If a line in the data below contains "defaults", copy it.
————
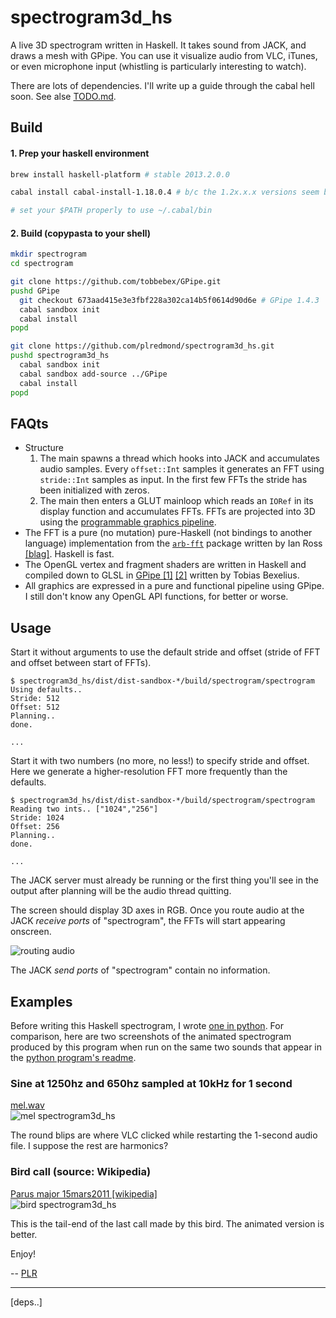 # spectrogram3d_hs

A live 3D spectrogram written in Haskell. It takes sound from JACK, and draws a mesh with GPipe. You can use it visualize audio from VLC, iTunes, or even microphone input (whistling is particularly interesting to watch).

There are lots of dependencies. I'll write up a guide through the cabal hell soon. See alse [TODO.md](https://github.com/plredmond/spectogram3d_hs/blob/master/TODO.md).

## Build

#### 1. Prep your haskell environment

```sh
brew install haskell-platform # stable 2013.2.0.0

cabal install cabal-install-1.18.0.4 # b/c the 1.2x.x.x versions seem borked

# set your $PATH properly to use ~/.cabal/bin
```

#### 2. Build (copypasta to your shell)

```sh
mkdir spectrogram
cd spectrogram

git clone https://github.com/tobbebex/GPipe.git
pushd GPipe
  git checkout 673aad415e3e3fbf228a302ca14b5f0614d90d6e # GPipe 1.4.3
  cabal sandbox init
  cabal install
popd

git clone https://github.com/plredmond/spectrogram3d_hs.git
pushd spectrogram3d_hs
  cabal sandbox init
  cabal sandbox add-source ../GPipe
  cabal install
popd
```

## FAQts

* Structure
  1. The main spawns a thread which hooks into JACK and accumulates audio samples. Every `offset::Int` samples it generates an FFT using `stride::Int` samples as input. In the first few FFTs the stride has been initialized with zeros.
  2. The main then enters a GLUT mainloop which reads an `IORef` in its display function and accumulates FFTs. FFTs are projected into 3D using the [programmable graphics pipeline](http://www.arcsynthesis.org/gltut/).
* The FFT is a pure (no mutation) pure-Haskell (not bindings to another language) implementation from the [`arb-fft`](http://hackage.haskell.org/package/arb-fft) package written by Ian Ross [[blag]](http://www.skybluetrades.net/haskell-fft-index.html). Haskell is fast.
* The OpenGL vertex and fragment shaders are written in Haskell and compiled down to GLSL in [GPipe [1]](https://github.com/tobbebex/GPipe) [[2]](http://hackage.haskell.org/package/GPipe) written by Tobias Bexelius.
* All graphics are expressed in a pure and functional pipeline using GPipe. I still don't know any OpenGL API functions, for better or worse.

## Usage

Start it without arguments to use the default stride and offset (stride of FFT and offset between start of FFTs).

```
$ spectrogram3d_hs/dist/dist-sandbox-*/build/spectrogram/spectrogram
Using defaults..
Stride: 512
Offset: 512
Planning..
done.

...
```

Start it with two numbers (no more, no less!) to specify stride and offset. Here we generate a higher-resolution FFT more frequently than the defaults.

```
$ spectrogram3d_hs/dist/dist-sandbox-*/build/spectrogram/spectrogram
Reading two ints.. ["1024","256"]
Stride: 1024
Offset: 256
Planning..
done.

...
```

The JACK server must already be running or the first thing you'll see in the output after planning will be the audio thread quitting.

The screen should display 3D axes in RGB. Once you route audio at the JACK *receive ports* of "spectrogram", the FFTs will start appearing onscreen.

![routing audio](https://raw.github.com/plredmond/spectogram3d_hs/master/examples/jackpilot.png)

The JACK *send ports* of "spectrogram" contain no information.

## Examples

Before writing this Haskell spectrogram, I wrote [one in python](https://github.com/plredmond/spectrogrampy). For comparison, here are two screenshots of the animated spectrogram produced by this program when run on the same two sounds that appear in the [python program's readme](https://github.com/plredmond/spectrogrampy/blob/master/README.md).

### Sine at 1250hz and 650hz sampled at 10kHz for 1 second

[mel.wav](https://raw.github.com/plredmond/spectrogrampy/master/examples/mel.wav)  
![mel spectrogram3d_hs](https://raw.github.com/plredmond/spectogram3d_hs/master/examples/mel.png)

The round blips are where VLC clicked while restarting the 1-second audio file. I suppose the rest are harmonics?

### Bird call (source: Wikipedia)

[Parus major 15mars2011 [wikipedia]](http://en.wikipedia.org/wiki/File:Parus_major_15mars2011.ogg)  
![bird spectrogram3d_hs](https://raw.github.com/plredmond/spectogram3d_hs/master/examples/bird.png)

This is the tail-end of the last call made by this bird. The animated version is better.

Enjoy!

-- [PLR](http://f06mote.com)

---

[deps..]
————
** Response to this task **
Using defaults..
Start it with two numbers (no more, no less!) to specify stride and offset. Here we generate a higher-resolution FFT more frequently than the defaults.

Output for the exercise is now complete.